Nach Linz kam Ai Weiwei nicht als Künstler, sondern als Kunstfigur – mehr Selfies wurden im Francisco Carolinum selten geschossen. Neben Landeshauptmann Thomas Stelzer, Kultur-GmbH-Geschäftsführerin Isolde Perndl und der halben Linzer Kunstszene nahm auch Gretchen Andrew die Chance auf die Begegnung wahr. Die um Suchmaschinenkunst und virtuelle Realität kreisenden Arbeiten der Kalifornierin werden ab Freitag im ersten Stock zu sehen sein. Beim gemeinsamen Rundgang teilten sie sich eine Packung Manner-Schnitten.

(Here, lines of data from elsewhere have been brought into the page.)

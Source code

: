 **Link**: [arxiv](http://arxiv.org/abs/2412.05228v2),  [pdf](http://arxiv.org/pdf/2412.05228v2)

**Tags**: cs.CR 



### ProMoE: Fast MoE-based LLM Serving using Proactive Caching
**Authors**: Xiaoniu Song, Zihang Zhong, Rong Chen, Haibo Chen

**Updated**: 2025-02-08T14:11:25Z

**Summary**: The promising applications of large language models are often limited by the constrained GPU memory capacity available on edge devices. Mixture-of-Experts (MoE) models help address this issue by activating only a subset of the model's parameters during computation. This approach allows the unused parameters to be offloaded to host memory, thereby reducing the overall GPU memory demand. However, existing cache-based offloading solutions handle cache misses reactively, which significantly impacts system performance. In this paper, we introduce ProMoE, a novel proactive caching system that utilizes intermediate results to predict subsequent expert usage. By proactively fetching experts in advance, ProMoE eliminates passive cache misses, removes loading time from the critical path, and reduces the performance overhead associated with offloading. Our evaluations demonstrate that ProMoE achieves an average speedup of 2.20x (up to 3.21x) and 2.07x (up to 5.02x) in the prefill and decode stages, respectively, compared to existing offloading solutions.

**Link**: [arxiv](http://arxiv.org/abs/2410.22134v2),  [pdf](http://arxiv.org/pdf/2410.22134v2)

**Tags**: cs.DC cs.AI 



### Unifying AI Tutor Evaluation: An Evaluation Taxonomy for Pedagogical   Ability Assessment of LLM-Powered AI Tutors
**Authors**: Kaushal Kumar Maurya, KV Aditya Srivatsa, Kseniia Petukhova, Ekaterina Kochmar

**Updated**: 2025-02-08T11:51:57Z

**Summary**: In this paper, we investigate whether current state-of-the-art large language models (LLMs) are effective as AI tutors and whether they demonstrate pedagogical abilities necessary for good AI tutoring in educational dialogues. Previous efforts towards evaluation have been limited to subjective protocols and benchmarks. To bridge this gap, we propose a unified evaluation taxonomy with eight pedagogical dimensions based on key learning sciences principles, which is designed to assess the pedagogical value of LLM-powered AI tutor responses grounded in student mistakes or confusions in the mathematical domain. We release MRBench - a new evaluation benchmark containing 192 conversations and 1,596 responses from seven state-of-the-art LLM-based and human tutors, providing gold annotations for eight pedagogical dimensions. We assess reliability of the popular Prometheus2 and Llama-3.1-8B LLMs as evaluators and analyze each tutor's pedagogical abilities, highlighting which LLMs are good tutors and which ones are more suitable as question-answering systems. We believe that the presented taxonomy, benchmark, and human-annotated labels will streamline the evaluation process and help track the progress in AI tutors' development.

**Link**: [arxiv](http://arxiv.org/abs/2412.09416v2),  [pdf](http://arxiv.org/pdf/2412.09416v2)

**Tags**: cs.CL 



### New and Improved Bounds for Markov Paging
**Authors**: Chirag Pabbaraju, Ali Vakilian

Diese erregte Aufmerksamkeit war der Plan von Kultur-GmbH-Direktor Alfred Weidinger, der Ai Weiwei seit den 80er-Jahren kennt und die Idee zu dieser Schau von seinen beruflichen Stationen im Wiener Belvedere nach Leipzig getragen hatte, um sie nun in Linz zu verwirklichen. Auf Weidingers Wunsch kuratierte Ai Weiwei die Ausstellung des in der westlichen Welt bloß Experten bekannten He Yunchang. Der Linz-Besuch sollte die Strahlkraft des 64-Jährigen auf den sich in seinen Arbeiten selbst verletzenden Kollegen umleiten. Zumal er in der Nähe war, weil Angela Stief (Direktorin der Wiener Albertina Modern) für März 2022 eine große Schau mit Arbeiten von Ai Weiwei vorbereitet.

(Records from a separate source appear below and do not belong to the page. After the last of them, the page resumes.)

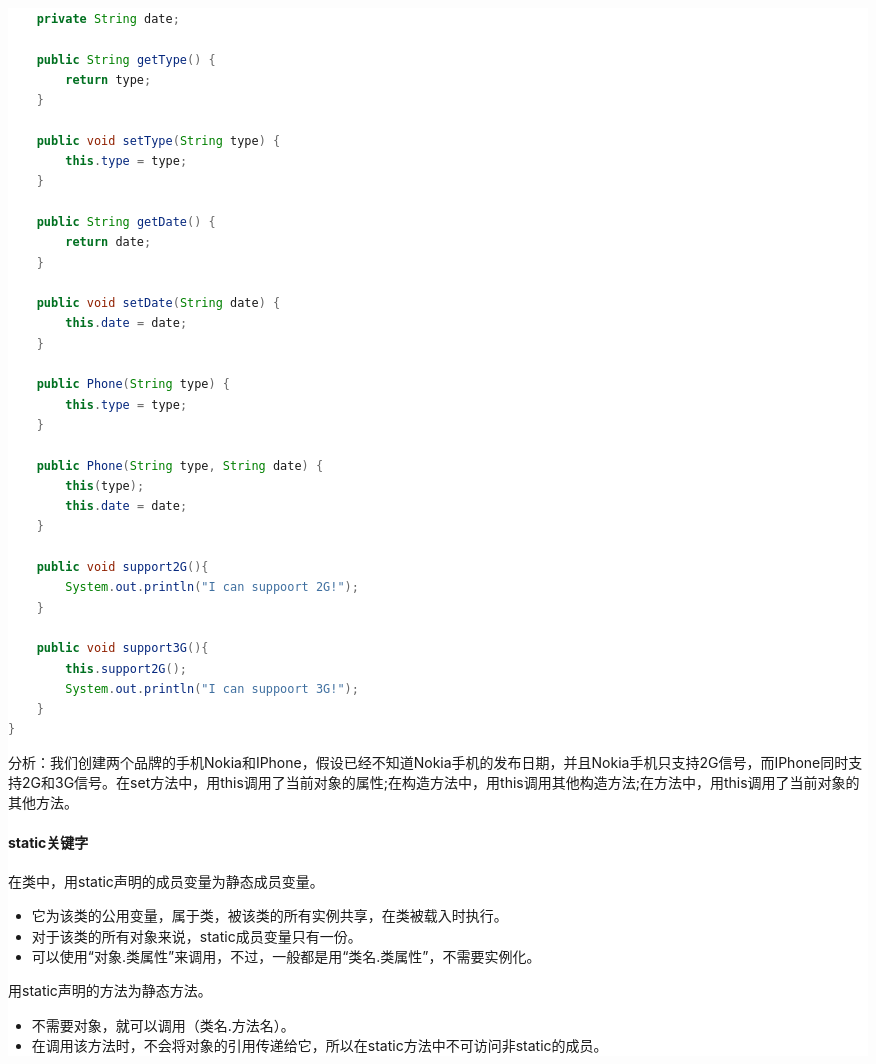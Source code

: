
 ```java
	private String date;
	
	public String getType() {
		return type;
	}

	public void setType(String type) {
		this.type = type;
	}

	public String getDate() {
		return date;
	}

	public void setDate(String date) {
		this.date = date;
	}

	public Phone(String type) {
		this.type = type;
	}

	public Phone(String type, String date) {
		this(type);
		this.date = date;
	}
	
	public void support2G(){
		System.out.println("I can suppoort 2G!");
	}
	
	public void support3G(){
		this.support2G();
		System.out.println("I can suppoort 3G!");
	}
}
```

分析：我们创建两个品牌的手机Nokia和IPhone，假设已经不知道Nokia手机的发布日期，并且Nokia手机只支持2G信号，而IPhone同时支持2G和3G信号。在set方法中，用this调用了当前对象的属性;在构造方法中，用this调用其他构造方法;在方法中，用this调用了当前对象的其他方法。

#### static关键字

在类中，用static声明的成员变量为静态成员变量。

- 它为该类的公用变量，属于类，被该类的所有实例共享，在类被载入时执行。
- 对于该类的所有对象来说，static成员变量只有一份。
- 可以使用“对象.类属性”来调用，不过，一般都是用“类名.类属性”，不需要实例化。

用static声明的方法为静态方法。

- 不需要对象，就可以调用（类名.方法名）。
- 在调用该方法时，不会将对象的引用传递给它，所以在static方法中不可访问非static的成员。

Eine Performance von He Yunchang wollte Ai Weiwei in Linz verhindern, "weil ich nicht sehen will, wie sich mein bester Freund selbst verletzt", sagte er. He Yunchang sei wie ein Felsen, er verkörpere die pure Kunst, nichts Gefaktes – so wie das chinesische Essen, das in Europa serviert werde. Objektivität und Materialismus ihrer Arbeiten seien einander ähnlich. Bei den chinesischen Behörden gelte He Yunchang als "unzuverlässiger Bürger, als gestörte Person". Auch das eine die beiden, allerdings verbrachte Ai Weiwei ob seiner Systemkritik einst 81 Tage in chinesischer Einzelhaft. Damals hatte He Yunchang mit Protestaktionen für dessen Freilassung gekämpft. Für so einen Verbündeten kann man auch kurz nach Linz kommen.